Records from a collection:

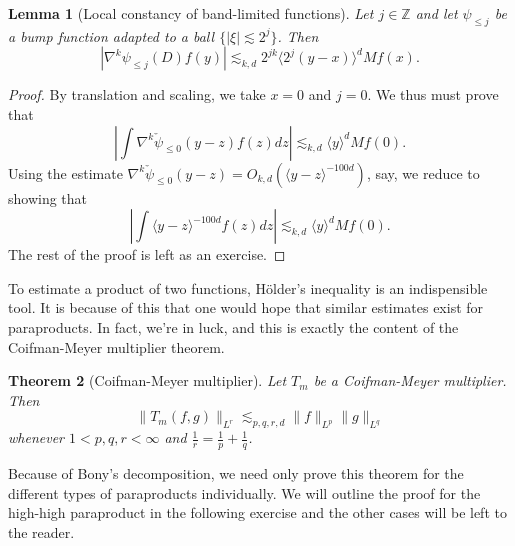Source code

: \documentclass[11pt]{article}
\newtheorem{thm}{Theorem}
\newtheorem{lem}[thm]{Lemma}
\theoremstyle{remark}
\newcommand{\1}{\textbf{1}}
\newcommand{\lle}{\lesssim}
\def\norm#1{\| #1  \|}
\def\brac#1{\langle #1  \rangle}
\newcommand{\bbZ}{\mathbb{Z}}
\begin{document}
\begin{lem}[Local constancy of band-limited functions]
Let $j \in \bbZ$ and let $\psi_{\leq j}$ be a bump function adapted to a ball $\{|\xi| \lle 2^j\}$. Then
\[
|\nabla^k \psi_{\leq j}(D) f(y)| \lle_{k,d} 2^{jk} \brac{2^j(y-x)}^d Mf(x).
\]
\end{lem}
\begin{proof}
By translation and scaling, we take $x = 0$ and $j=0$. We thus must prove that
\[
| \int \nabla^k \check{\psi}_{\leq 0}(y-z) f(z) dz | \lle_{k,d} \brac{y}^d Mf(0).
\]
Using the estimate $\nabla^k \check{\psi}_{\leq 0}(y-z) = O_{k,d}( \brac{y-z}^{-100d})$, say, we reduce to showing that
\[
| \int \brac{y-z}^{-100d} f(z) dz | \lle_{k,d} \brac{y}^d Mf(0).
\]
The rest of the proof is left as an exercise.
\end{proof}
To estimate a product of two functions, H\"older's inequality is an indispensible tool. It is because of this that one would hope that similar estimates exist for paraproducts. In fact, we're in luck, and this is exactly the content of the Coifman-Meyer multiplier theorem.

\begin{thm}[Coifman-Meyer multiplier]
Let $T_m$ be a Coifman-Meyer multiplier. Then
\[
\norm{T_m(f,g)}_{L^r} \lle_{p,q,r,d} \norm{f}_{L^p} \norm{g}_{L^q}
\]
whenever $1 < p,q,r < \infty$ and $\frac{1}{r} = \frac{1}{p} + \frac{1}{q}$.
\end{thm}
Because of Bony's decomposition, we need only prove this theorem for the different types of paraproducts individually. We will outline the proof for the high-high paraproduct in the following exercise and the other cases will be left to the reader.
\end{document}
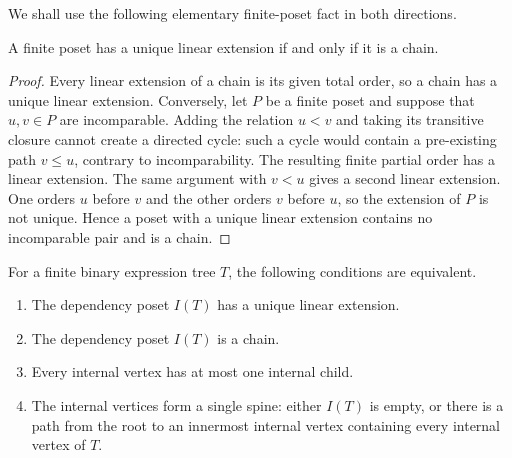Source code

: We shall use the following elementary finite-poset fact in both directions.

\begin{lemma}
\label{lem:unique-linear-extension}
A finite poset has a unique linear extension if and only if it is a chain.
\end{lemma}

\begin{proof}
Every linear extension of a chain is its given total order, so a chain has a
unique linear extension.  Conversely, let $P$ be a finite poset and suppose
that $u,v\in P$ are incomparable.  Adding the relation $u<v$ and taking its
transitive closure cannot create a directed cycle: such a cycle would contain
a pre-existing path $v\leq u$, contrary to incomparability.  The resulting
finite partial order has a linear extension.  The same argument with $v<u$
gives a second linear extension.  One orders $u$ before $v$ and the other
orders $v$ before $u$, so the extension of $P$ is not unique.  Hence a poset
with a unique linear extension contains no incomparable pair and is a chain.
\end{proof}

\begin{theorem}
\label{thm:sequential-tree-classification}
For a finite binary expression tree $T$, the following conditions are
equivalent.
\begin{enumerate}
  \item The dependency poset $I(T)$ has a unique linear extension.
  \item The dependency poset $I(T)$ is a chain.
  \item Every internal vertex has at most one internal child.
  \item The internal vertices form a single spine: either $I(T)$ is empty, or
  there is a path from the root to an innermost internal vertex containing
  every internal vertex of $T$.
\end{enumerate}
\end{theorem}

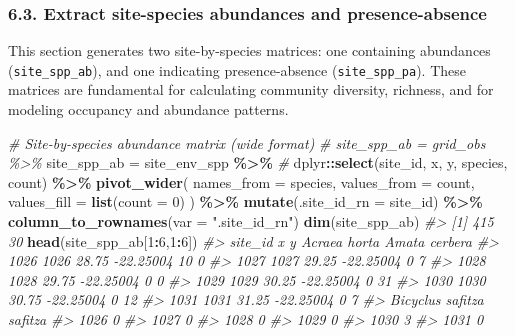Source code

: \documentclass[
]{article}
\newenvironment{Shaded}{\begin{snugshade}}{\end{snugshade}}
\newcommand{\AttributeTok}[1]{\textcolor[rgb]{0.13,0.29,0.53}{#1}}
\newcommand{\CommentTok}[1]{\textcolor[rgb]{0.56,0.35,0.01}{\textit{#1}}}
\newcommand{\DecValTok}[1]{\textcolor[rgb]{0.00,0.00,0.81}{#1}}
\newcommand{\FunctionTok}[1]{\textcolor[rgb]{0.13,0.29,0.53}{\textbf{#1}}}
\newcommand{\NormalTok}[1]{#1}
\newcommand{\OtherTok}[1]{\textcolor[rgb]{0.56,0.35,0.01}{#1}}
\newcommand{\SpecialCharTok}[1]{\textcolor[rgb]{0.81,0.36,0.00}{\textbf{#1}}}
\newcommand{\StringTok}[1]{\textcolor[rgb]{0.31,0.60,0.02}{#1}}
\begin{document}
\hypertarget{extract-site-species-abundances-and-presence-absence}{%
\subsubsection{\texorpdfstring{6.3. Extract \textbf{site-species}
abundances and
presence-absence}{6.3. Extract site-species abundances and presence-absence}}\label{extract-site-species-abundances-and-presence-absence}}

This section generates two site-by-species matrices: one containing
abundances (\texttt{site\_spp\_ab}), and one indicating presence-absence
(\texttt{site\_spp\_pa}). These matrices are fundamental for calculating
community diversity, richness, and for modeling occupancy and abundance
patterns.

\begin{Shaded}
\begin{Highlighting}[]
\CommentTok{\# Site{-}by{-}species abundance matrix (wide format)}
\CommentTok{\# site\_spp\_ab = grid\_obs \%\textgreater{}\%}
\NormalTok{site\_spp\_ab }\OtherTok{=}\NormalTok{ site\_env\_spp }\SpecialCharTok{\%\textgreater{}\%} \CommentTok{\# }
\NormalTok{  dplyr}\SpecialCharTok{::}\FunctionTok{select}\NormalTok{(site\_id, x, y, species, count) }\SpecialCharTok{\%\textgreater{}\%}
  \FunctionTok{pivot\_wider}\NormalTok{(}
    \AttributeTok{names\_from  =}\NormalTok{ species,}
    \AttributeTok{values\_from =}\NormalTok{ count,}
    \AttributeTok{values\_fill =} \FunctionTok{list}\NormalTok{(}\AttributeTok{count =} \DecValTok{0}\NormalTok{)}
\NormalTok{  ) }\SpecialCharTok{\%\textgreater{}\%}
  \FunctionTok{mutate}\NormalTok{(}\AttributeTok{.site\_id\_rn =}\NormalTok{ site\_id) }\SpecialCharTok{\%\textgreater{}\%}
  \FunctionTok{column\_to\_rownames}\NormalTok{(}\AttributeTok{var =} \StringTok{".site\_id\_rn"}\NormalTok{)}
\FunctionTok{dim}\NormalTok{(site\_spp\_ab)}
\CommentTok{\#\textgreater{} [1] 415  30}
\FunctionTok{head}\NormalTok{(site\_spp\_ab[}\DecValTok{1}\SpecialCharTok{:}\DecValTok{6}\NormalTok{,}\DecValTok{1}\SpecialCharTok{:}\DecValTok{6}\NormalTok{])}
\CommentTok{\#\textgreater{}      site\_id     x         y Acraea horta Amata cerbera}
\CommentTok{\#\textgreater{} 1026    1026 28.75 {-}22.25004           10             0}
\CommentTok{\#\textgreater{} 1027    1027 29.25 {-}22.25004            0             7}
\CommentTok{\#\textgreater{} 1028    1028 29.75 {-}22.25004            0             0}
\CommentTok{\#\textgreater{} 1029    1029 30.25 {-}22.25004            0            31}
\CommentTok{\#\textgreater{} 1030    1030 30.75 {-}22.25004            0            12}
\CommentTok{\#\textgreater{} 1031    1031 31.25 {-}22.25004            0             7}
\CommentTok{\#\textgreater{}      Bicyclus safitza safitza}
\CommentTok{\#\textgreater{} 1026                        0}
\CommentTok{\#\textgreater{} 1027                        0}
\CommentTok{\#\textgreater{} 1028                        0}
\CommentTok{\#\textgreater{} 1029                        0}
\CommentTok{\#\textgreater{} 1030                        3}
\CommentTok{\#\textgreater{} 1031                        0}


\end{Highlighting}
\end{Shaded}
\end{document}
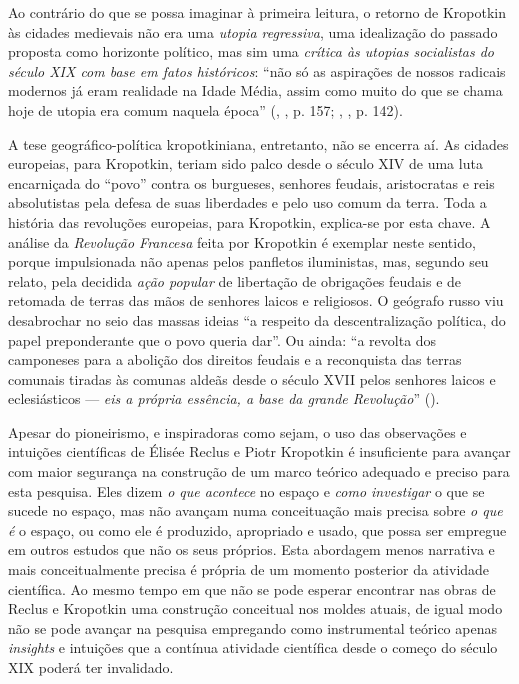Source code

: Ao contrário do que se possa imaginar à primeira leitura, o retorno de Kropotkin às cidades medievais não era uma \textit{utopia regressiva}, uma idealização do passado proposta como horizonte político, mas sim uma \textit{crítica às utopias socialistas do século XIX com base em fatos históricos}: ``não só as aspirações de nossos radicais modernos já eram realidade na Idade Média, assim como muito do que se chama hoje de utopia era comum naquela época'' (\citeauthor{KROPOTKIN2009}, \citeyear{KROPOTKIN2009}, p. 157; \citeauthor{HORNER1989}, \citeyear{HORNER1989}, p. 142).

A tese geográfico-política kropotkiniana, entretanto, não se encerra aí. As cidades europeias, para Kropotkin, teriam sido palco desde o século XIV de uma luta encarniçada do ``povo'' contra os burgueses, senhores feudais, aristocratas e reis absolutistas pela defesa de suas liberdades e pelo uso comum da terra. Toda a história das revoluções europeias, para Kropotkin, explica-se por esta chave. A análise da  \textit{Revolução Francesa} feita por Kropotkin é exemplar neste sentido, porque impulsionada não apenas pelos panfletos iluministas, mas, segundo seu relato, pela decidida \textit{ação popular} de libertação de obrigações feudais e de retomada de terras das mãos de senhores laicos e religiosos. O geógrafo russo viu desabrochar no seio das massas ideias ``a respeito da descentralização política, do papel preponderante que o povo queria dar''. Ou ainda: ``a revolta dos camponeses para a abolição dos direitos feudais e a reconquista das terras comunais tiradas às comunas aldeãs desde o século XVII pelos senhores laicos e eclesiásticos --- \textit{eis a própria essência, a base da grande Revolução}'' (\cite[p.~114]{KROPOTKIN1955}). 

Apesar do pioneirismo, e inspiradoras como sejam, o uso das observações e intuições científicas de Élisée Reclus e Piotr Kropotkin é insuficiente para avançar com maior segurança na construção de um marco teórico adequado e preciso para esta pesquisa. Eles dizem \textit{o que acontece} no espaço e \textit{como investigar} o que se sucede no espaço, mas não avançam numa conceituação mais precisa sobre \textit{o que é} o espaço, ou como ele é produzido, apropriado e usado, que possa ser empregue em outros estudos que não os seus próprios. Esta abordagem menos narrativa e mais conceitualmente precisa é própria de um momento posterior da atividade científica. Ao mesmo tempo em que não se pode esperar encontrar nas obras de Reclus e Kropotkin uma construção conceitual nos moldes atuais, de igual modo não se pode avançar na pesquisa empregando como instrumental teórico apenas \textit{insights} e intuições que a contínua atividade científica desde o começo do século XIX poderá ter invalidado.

Prompt: Lines, not occurrences, are what count: report how many lines of the records above include the word "vertex", and nothing else.

Solution to this problem: 3